本プロポーザルは、数理最適化手法では厳密解を得ることが難しい問題に対して、機械学習と組み合わせることで実用上有用な近似解を得る最適化手法の研究開発を提案する。

社会課題の解決においては、政策立案、資源配分、リスク管理など、数多くの重要な判断が求められる。これらの判断を体系的かつ定量的に支援する手段として最適化手法が役に立つ。
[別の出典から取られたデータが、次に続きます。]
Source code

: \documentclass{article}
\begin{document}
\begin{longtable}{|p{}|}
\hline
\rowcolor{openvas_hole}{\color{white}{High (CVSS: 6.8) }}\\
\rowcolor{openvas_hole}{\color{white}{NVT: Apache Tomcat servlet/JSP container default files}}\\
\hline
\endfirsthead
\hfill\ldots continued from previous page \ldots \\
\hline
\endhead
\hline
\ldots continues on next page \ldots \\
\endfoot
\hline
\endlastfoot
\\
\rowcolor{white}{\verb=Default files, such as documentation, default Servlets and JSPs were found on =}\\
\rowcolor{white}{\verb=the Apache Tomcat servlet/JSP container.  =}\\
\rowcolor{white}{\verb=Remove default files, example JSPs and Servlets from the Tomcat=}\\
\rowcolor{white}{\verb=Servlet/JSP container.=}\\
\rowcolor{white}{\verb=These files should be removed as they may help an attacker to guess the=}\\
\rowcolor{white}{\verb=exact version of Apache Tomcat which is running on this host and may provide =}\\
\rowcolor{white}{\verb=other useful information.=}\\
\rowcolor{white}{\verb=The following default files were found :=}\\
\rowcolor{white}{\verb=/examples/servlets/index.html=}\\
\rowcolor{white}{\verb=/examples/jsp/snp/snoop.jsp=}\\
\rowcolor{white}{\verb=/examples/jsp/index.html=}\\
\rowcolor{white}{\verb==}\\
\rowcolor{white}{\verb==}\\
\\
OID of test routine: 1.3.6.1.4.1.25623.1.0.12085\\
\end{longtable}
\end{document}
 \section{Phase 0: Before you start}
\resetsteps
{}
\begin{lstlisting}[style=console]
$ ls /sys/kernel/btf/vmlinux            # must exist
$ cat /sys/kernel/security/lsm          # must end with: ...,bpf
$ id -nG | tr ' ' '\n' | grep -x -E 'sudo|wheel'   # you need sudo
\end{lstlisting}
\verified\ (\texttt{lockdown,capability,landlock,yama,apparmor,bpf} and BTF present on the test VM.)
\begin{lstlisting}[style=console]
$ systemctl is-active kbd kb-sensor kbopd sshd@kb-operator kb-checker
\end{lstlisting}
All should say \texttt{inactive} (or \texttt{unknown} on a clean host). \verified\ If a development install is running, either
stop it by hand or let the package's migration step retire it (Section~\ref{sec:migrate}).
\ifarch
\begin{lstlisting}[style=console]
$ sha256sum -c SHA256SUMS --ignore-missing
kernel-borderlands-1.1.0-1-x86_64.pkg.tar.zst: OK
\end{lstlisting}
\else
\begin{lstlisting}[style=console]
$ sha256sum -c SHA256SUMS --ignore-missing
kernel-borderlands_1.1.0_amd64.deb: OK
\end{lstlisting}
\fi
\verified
同様に、企業など組織や事業の経営においても多岐にわたる判断が求められるため、それらの定量的支援にも最適化手法が役に立つ。

数理最適化手法は、1947年に発表された線形計画法に始まり、計算機の発展と共に研究開発が進んだが、次のような問題がある。

  • 問題が大規模で高次元(膨大な数の変数を含む)な場合、計算量が爆発的に増大して計算ができない
  • データが欠損したり誤差やバイアスを含んだりして、うまく計算ができない
  • 最適化対象のモデルの構築が困難な場合や、対象が動的に変化する場合がある
  • 最適化することの本質的な目的が明確でなく、目的関数を定義できない場合がある
  • 得られた結果が実行不可能だったり、関係者間で実行の合意が取れなかったりする場合がある

このため、現実の問題への数理最適化手法の適用がなかなか進まないとの現状がある。

こうした状況を受け、本プロポーザルでは数理最適化手法と機械学習を融合したハイブリッド最適化手法について、以下の三つの研究開発課題の推進を提案する。

  1. 大規模高次元最適化問題に対処する最適化手法の研究開発
  2. 不確実なデータを含む場合の最適化手法の研究開発
  3. 計算時間を短縮し、最適解を繰り返し求める最適化手法の研究開発

最適化手法の社会適用範囲を広げるためには、研究開発だけでは不十分であり、いかにしてその成果を社会価値の実現に結び付けるかの推進方策が重要である。本プロポーザルでは以下の三つの推進方策を提案する。

方策1:機械学習と数理最適化手法の連携
機械学習と数理最適化手法の各研究分野が連携してハイブリッド最適化の研究開発を進める。

方策2:ハイブリッド最適化手法を用いた問題解決プロセス
ハイブリッド最適化手法の実問題への適用からバックキャストして研究開発を行う場を作り、機械学習と数理最適化の融合を進める。そこで得られた知見をソフトウェアツール(ソルバー)として広く利用できるようにする。

方策3:ハイブリッド最適化手法の普及
ハイブリッド最適化手法を広く実問題に適用し、意思決定を支援できるようにしていくために、ハイブリッド最適化手法の意味や価値を分かりやすく伝える実践を進める。

これらの研究開発と推進方策を通じて、従来は経験や勘に頼っていた多くの意思決定を、本提案のハイブリッド最適化手法で支援する意思決定に置き換えることや、複雑すぎて適切に対処できなかった問題に対して、適切な判断の支援が可能になる。その結果、これまでの社会・経済、公共政策や産業のさまざまな部分に存在する無理や無駄、ムラを削減したり解消したりすることにつながり、効率化を通して社会に貢献することができる。また、資源利用の効率化などによって社会の持続可能性の向上などが期待できる。さらに、より多様で不確実性の高い状況を勘案することなども可能になり、より公平な社会の構築に資することも期待できる。